[Opening The records section]

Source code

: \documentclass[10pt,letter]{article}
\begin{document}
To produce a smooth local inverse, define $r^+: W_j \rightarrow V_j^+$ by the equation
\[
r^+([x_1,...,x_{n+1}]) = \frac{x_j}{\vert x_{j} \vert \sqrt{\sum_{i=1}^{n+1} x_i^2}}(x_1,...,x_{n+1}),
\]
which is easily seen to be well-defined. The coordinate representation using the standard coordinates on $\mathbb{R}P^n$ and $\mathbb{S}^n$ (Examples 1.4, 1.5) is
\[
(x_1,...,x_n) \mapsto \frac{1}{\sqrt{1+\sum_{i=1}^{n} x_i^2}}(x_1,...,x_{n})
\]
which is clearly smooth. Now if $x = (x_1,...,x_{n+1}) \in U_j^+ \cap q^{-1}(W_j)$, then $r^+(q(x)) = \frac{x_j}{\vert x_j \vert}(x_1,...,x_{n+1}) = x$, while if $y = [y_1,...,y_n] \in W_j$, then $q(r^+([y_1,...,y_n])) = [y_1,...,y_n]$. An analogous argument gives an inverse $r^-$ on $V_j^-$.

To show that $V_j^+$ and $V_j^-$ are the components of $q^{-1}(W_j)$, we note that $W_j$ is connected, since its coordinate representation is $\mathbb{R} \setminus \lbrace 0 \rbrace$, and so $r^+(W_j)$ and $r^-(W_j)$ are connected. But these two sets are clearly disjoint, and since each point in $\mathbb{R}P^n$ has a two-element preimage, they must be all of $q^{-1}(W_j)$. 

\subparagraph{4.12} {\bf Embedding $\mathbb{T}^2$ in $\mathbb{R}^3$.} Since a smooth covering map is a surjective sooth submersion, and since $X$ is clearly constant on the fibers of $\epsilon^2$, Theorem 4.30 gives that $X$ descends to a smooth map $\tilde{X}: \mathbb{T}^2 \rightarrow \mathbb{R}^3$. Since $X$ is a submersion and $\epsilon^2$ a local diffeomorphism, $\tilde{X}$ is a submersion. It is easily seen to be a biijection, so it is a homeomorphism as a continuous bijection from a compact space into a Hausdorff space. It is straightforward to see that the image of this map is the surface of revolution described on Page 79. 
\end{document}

[Closing The records section]

**Your task:** Nothing in the records may change; output all of them exactly.

**Answer to this exercise:**
Source code

: \documentclass[10pt,letter]{article}
\begin{document}
To produce a smooth local inverse, define $r^+: W_j \rightarrow V_j^+$ by the equation
\[
r^+([x_1,...,x_{n+1}]) = \frac{x_j}{\vert x_{j} \vert \sqrt{\sum_{i=1}^{n+1} x_i^2}}(x_1,...,x_{n+1}),
\]
which is easily seen to be well-defined. The coordinate representation using the standard coordinates on $\mathbb{R}P^n$ and $\mathbb{S}^n$ (Examples 1.4, 1.5) is
\[
(x_1,...,x_n) \mapsto \frac{1}{\sqrt{1+\sum_{i=1}^{n} x_i^2}}(x_1,...,x_{n})
\]
which is clearly smooth. Now if $x = (x_1,...,x_{n+1}) \in U_j^+ \cap q^{-1}(W_j)$, then $r^+(q(x)) = \frac{x_j}{\vert x_j \vert}(x_1,...,x_{n+1}) = x$, while if $y = [y_1,...,y_n] \in W_j$, then $q(r^+([y_1,...,y_n])) = [y_1,...,y_n]$. An analogous argument gives an inverse $r^-$ on $V_j^-$.

To show that $V_j^+$ and $V_j^-$ are the components of $q^{-1}(W_j)$, we note that $W_j$ is connected, since its coordinate representation is $\mathbb{R} \setminus \lbrace 0 \rbrace$, and so $r^+(W_j)$ and $r^-(W_j)$ are connected. But these two sets are clearly disjoint, and since each point in $\mathbb{R}P^n$ has a two-element preimage, they must be all of $q^{-1}(W_j)$. 

\subparagraph{4.12} {\bf Embedding $\mathbb{T}^2$ in $\mathbb{R}^3$.} Since a smooth covering map is a surjective sooth submersion, and since $X$ is clearly constant on the fibers of $\epsilon^2$, Theorem 4.30 gives that $X$ descends to a smooth map $\tilde{X}: \mathbb{T}^2 \rightarrow \mathbb{R}^3$. Since $X$ is a submersion and $\epsilon^2$ a local diffeomorphism, $\tilde{X}$ is a submersion. It is easily seen to be a biijection, so it is a homeomorphism as a continuous bijection from a compact space into a Hausdorff space. It is straightforward to see that the image of this map is the surface of revolution described on Page 79. 
\end{document}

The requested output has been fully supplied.